_Exercise:_ A bare count is the expected answer, namely the number of lines in the records that have the word "react".

Data records
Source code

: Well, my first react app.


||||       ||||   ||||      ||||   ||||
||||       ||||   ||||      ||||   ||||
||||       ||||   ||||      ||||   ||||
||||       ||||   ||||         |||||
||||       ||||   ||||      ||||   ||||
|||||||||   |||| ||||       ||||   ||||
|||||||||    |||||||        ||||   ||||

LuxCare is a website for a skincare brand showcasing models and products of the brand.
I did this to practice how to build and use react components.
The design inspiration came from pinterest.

_Finished task:_ 2